Exercise instructions »
Every line of the material below in which "BitmapShader" shows up is to be located and copied.

Given records »
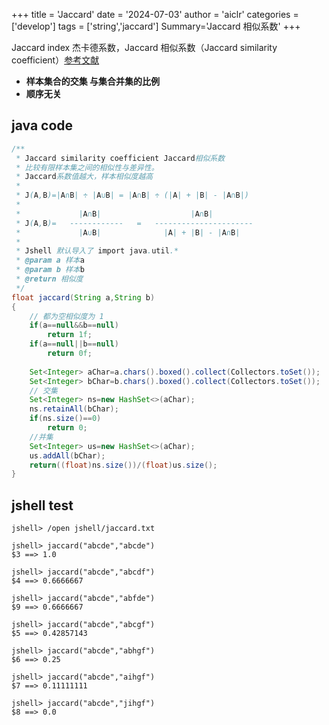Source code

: +++
title = 'Jaccard'
date = '2024-07-03'
author = 'aiclr'
categories = ['develop']
tags = ['string','jaccard']
Summary='Jaccard 相似系数'
+++

Jaccard index 杰卡德系数，Jaccard 相似系数（Jaccard similarity coefficient）[参考文献](https://nph.onlinelibrary.wiley.com/doi/epdf/10.1111/j.1469-8137.1912.tb05611.x)

- **样本集合的交集 与集合并集的比例**
- **顺序无关**

## java code

```java
/**
 * Jaccard similarity coefficient Jaccard相似系数
 * 比较有限样本集之间的相似性与差异性。
 * Jaccard系数值越大，样本相似度越高
 *
 * J(A,B)=|A∩B| ÷ |A∪B| = |A∩B| ÷ (|A| + |B| - |A∩B|)
 *
 *             |A∩B|                    |A∩B|
 * J(A,B)=   ------------   =   ----------------------
 *             |A∪B|              |A| + |B| - |A∩B|
 *
 * Jshell 默认导入了 import java.util.*
 * @param a 样本a
 * @param b 样本b
 * @return 相似度
 */
float jaccard(String a,String b)
{
    // 都为空相似度为 1
    if(a==null&&b==null)
        return 1f;
    if(a==null||b==null)
        return 0f;
    
    Set<Integer> aChar=a.chars().boxed().collect(Collectors.toSet());
    Set<Integer> bChar=b.chars().boxed().collect(Collectors.toSet());
    // 交集
    Set<Integer> ns=new HashSet<>(aChar);
    ns.retainAll(bChar);
    if(ns.size()==0)
        return 0;
    //并集
    Set<Integer> us=new HashSet<>(aChar);
    us.addAll(bChar);
    return((float)ns.size())/(float)us.size();
}
```

## jshell test

```text
jshell> /open jshell/jaccard.txt

jshell> jaccard("abcde","abcde")
$3 ==> 1.0

jshell> jaccard("abcde","abcdf")
$4 ==> 0.6666667

jshell> jaccard("abcde","abfde")
$9 ==> 0.6666667

jshell> jaccard("abcde","abcgf")
$5 ==> 0.42857143

jshell> jaccard("abcde","abhgf")
$6 ==> 0.25

jshell> jaccard("abcde","aihgf")
$7 ==> 0.11111111

jshell> jaccard("abcde","jihgf")
$8 ==> 0.0
```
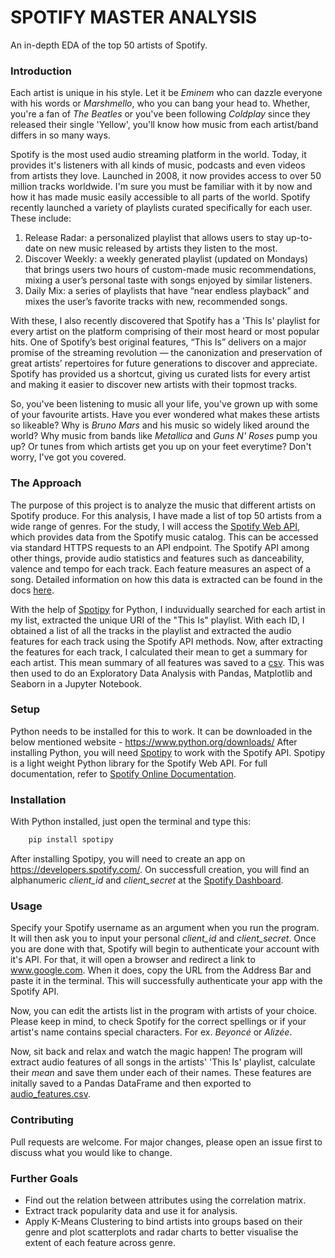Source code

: # SPOTIFY MASTER ANALYSIS
An in-depth EDA of the top 50 artists of Spotify.

### Introduction
Each artist is unique in his style. Let it be *Eminem* who can dazzle everyone with his words or *Marshmello*, who you can bang your head to. Whether, you're a fan of *The Beatles* or you've been following *Coldplay* since they released their single 'Yellow', you'll know how music from each artist/band differs in so many ways.

Spotify is the most used audio streaming platform in the world. Today, it provides it's listeners with all kinds of music, podcasts and even videos from artists they love. Launched in 2008, it now provides access to over 50 million tracks worldwide. I'm sure you must be familiar with it by now and how it has made music easily accessible to all parts of the world.
Spotify recently launched a variety of playlists curated specifically for each user. These include:
1. Release Radar: a personalized playlist that allows users to stay up-to-date on new music released by artists they listen to the most.
2. Discover Weekly: a weekly generated playlist (updated on Mondays) that brings users two hours of custom-made music recommendations, mixing a user’s personal taste with songs enjoyed by similar listeners.
3. Daily Mix: a series of playlists that have “near endless playback” and mixes the user’s favorite tracks with new, recommended songs.

With these, I also recently discovered that Spotify has a 'This Is' playlist for every artist on the platform comprising of their most heard or most popular hits. One of Spotify’s best original features, “This Is” delivers on a major promise of the streaming revolution — the canonization and preservation of great artists’ repertoires for future generations to discover and appreciate. Spotify has provided us a shortcut, giving us curated lists for every artist and making it easier to discover new artists with their topmost tracks.

So, you've been listening to music all your life, you've grown up with some of your favourite artists. Have you ever wondered what makes these artists so likeable? Why is *Bruno Mars* and his music so widely liked around the world? Why music from bands like *Metallica* and *Guns N' Roses* pump you up? Or tunes from which artists get you up on your feet everytime?
Don't worry, I've got you covered.

### The Approach
The purpose of this project is to analyze the music that different artists on Spotify produce. For this analysis, I have made a list of top 50 artists from a wide range of genres.
For the study, I will access the [Spotify Web API](https://developer.spotify.com/documentation/web-api/), which provides data from the Spotify music catalog. This can be accessed via standard HTTPS requests to an API endpoint.
The Spotify API among other things, provide audio statistics and features such as danceability, valence and tempo for each track. Each feature measures an aspect of a song. Detailed information on how this data is extracted can be found in the docs [here](https://developer.spotify.com/documentation/web-api/reference/).

With the help of [Spotipy](https://github.com/plamere/spotipy) for Python, I induvidually searched for each artist in my list, extracted the unique URI of the "This Is" playlist. With each ID, I obtained a list of all the tracks in the playlist and extracted the audio features for each track using the Spotify API methods. Now, after extracting the features for each track, I calculated their mean to get a summary for each artist. This mean summary of all features was saved to a [csv](https://github.com/Sumat2222/Spotify-Master-Analysis/blob/master/audio_features.csv). This was then used to do an Exploratory Data Analysis with Pandas, Matplotlib and Seaborn in a Jupyter Notebook.

### Setup
Python needs to be installed for this to work. It can be downloaded in the below mentioned website - 
https://www.python.org/downloads/
After installing Python, you will need [Spotipy](https://github.com/plamere/spotipy) to work with the Spotify API.
Spotipy is a light weight Python library for the Spotify Web API. For full documentation, refer to [Spotify Online Documentation](http://spotipy.readthedocs.org/).

### Installation
With Python installed, just open the terminal and type this:
```python
    pip install spotipy
```
After installing Spotipy, you will need to create an app on https://developers.spotify.com/. On successfull creation, you will find an alphanumeric *client_id* and *client_secret* at the [Spotify Dashboard](https://developer.spotify.com/dashboard/).

### Usage
Specify your Spotify username as an argument when you run the program. It will then ask you to input your personal *client_id* and *client_secret*. Once you are done with that, Spotify will begin to authenticate your account with it's API.
For that, it will open a browser and redirect a link to www.google.com. When it does, copy the URL from the Address Bar and paste it in the terminal. This will successfully authenticate your app with the Spotify API.

Now, you can edit the artists list in the program with artists of your choice. Please keep in mind, to check Spotify for the correct spellings or if your artist's name contains special characters. For ex. *Beyoncé* or *Alizée*.

Now, sit back and relax and watch the magic happen!
The program will extract audio features of all songs in the artists' 'This Is' playlist, calculate their *mean* and save them under each of their names. These features are initally saved to a Pandas DataFrame and then exported to [audio_features.csv](https://github.com/Sumat2222/Spotify-Master-Analysis/blob/master/audio_features.csv).

### Contributing
Pull requests are welcome. For major changes, please open an issue first to discuss what you would like to change.

### Further Goals
* Find out the relation between attributes using the correlation matrix.
* Extract track popularity data and use it for analysis.
* Apply K-Means Clustering to bind artists into groups based on their genre and plot scatterplots and radar charts to better visualise the extent of each feature across genre.
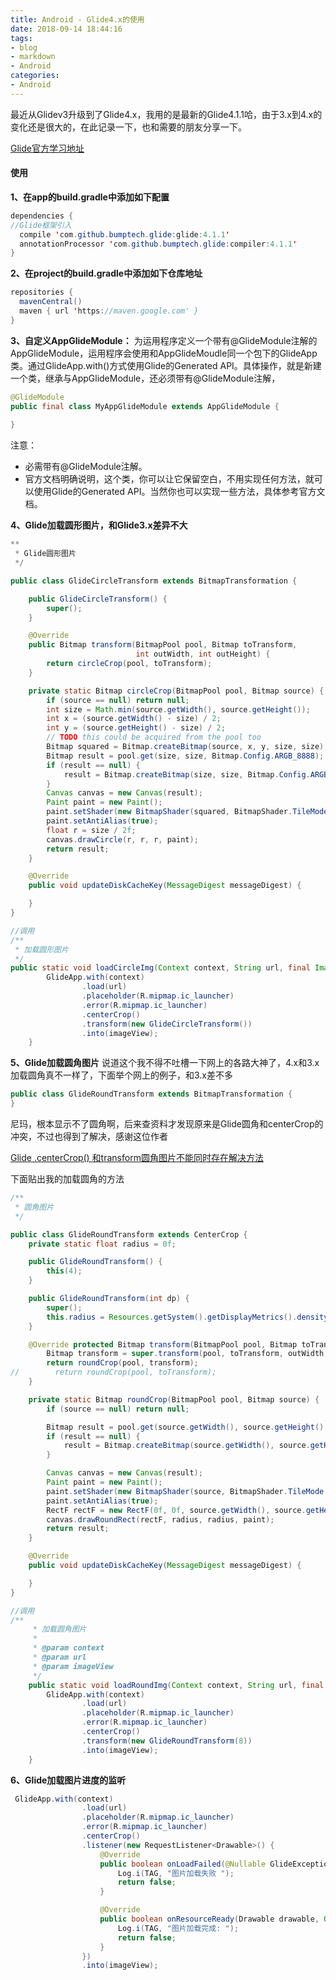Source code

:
 ```yaml
---
title: Android - Glide4.x的使用
date: 2018-09-14 18:44:16
tags:
- blog
- markdown
- Android 
categories:
- Android 
---
```


最近从Glidev3升级到了Glide4.x，我用的是最新的Glide4.1.1哈，由于3.x到4.x的变化还是很大的，在此记录一下，也和需要的朋友分享一下。

[Glide官方学习地址](https://link.jianshu.com?t=https://github.com/bumptech/glide)

#### 使用

**1、在app的build.gradle中添加如下配置**

```java
dependencies {
//Glide框架引入
  compile 'com.github.bumptech.glide:glide:4.1.1'
  annotationProcessor 'com.github.bumptech.glide:compiler:4.1.1'
}
```

**2、在project的build.gradle中添加如下仓库地址**

```java
repositories {
  mavenCentral()
  maven { url 'https://maven.google.com' }
}
```

**3、自定义AppGlideModule：**
 为运用程序定义一个带有@GlideModule注解的AppGlideModule，运用程序会使用和AppGlideMoudle同一个包下的GlideApp类。通过GlideApp.with()方式使用Glide的Generated API。具体操作，就是新建一个类，继承与AppGlideModule，还必须带有@GlideModule注解，

```java
@GlideModule
public final class MyAppGlideModule extends AppGlideModule {
    
}
```

注意：

- 必需带有@GlideModule注解。
- 官方文档明确说明，这个类，你可以让它保留空白，不用实现任何方法，就可以使用Glide的Generated API。当然你也可以实现一些方法，具体参考官方文档。

**4、Glide加载圆形图片，和Glide3.x差异不大**

```java
**
 * Glide圆形图片
 */

public class GlideCircleTransform extends BitmapTransformation {

    public GlideCircleTransform() {
        super();
    }

    @Override
    public Bitmap transform(BitmapPool pool, Bitmap toTransform,
                            int outWidth, int outHeight) {
        return circleCrop(pool, toTransform);
    }

    private static Bitmap circleCrop(BitmapPool pool, Bitmap source) {
        if (source == null) return null;
        int size = Math.min(source.getWidth(), source.getHeight());
        int x = (source.getWidth() - size) / 2;
        int y = (source.getHeight() - size) / 2;
        // TODO this could be acquired from the pool too
        Bitmap squared = Bitmap.createBitmap(source, x, y, size, size);
        Bitmap result = pool.get(size, size, Bitmap.Config.ARGB_8888);
        if (result == null) {
            result = Bitmap.createBitmap(size, size, Bitmap.Config.ARGB_8888);
        }
        Canvas canvas = new Canvas(result);
        Paint paint = new Paint();
        paint.setShader(new BitmapShader(squared, BitmapShader.TileMode.CLAMP, BitmapShader.TileMode.CLAMP));
        paint.setAntiAlias(true);
        float r = size / 2f;
        canvas.drawCircle(r, r, r, paint);
        return result;
    }

    @Override
    public void updateDiskCacheKey(MessageDigest messageDigest) {

    }
}

//调用
/**
 * 加载圆形图片
 */
public static void loadCircleImg(Context context, String url, final ImageView imageView) {
        GlideApp.with(context)
                .load(url)
                .placeholder(R.mipmap.ic_launcher)
                .error(R.mipmap.ic_launcher)
                .centerCrop()
                .transform(new GlideCircleTransform())
                .into(imageView);
    }
```

**5、Glide加载圆角图片**
 说道这个我不得不吐槽一下网上的各路大神了，4.x和3.x加载圆角真不一样了，下面举个网上的例子，和3.x差不多

```java
public class GlideRoundTransform extends BitmapTransformation {
}
```

尼玛，根本显示不了圆角啊，后来查资料才发现原来是Glide圆角和centerCrop的冲突，不过也得到了解决，感谢这位作者

[Glide .centerCrop() 和transform圆角图片不能同时存在解决方法](https://link.jianshu.com?t=http://blog.csdn.net/weixin_36001685/article/details/75450601)

下面贴出我的加载圆角的方法

```java
/**
 * 圆角图片
 */

public class GlideRoundTransform extends CenterCrop {
    private static float radius = 0f;

    public GlideRoundTransform() {
        this(4);
    }

    public GlideRoundTransform(int dp) {
        super();
        this.radius = Resources.getSystem().getDisplayMetrics().density * dp;
    }

    @Override protected Bitmap transform(BitmapPool pool, Bitmap toTransform, int outWidth, int outHeight) {
        Bitmap transform = super.transform(pool, toTransform, outWidth, outHeight);
        return roundCrop(pool, transform);
//        return roundCrop(pool, toTransform);
    }

    private static Bitmap roundCrop(BitmapPool pool, Bitmap source) {
        if (source == null) return null;

        Bitmap result = pool.get(source.getWidth(), source.getHeight(), Bitmap.Config.ARGB_8888);
        if (result == null) {
            result = Bitmap.createBitmap(source.getWidth(), source.getHeight(), Bitmap.Config.ARGB_8888);
        }

        Canvas canvas = new Canvas(result);
        Paint paint = new Paint();
        paint.setShader(new BitmapShader(source, BitmapShader.TileMode.CLAMP, BitmapShader.TileMode.CLAMP));
        paint.setAntiAlias(true);
        RectF rectF = new RectF(0f, 0f, source.getWidth(), source.getHeight());
        canvas.drawRoundRect(rectF, radius, radius, paint);
        return result;
    }

    @Override
    public void updateDiskCacheKey(MessageDigest messageDigest) {

    }
}

//调用
/**
     * 加载圆角图片
     *
     * @param context
     * @param url
     * @param imageView
     */
    public static void loadRoundImg(Context context, String url, final ImageView imageView) {
        GlideApp.with(context)
                .load(url)
                .placeholder(R.mipmap.ic_launcher)
                .error(R.mipmap.ic_launcher)
                .centerCrop()
                .transform(new GlideRoundTransform(8))
                .into(imageView);
    }
```

**6、Glide加载图片进度的监听**

```java
 GlideApp.with(context)
                .load(url)
                .placeholder(R.mipmap.ic_launcher)
                .error(R.mipmap.ic_launcher)
                .centerCrop()
                .listener(new RequestListener<Drawable>() {
                    @Override
                    public boolean onLoadFailed(@Nullable GlideException e, Object o, Target<Drawable> target, boolean b) {
                        Log.i(TAG, "图片加载失败 ");
                        return false;
                    }

                    @Override
                    public boolean onResourceReady(Drawable drawable, Object o, Target<Drawable> target, DataSource dataSource, boolean b) {
                        Log.i(TAG, "图片加载完成: ");
                        return false;
                    }
                })
                .into(imageView);
```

Problem solution »
        paint.setShader(new BitmapShader(squared, BitmapShader.TileMode.CLAMP, BitmapShader.TileMode.CLAMP));
        paint.setShader(new BitmapShader(source, BitmapShader.TileMode.CLAMP, BitmapShader.TileMode.CLAMP));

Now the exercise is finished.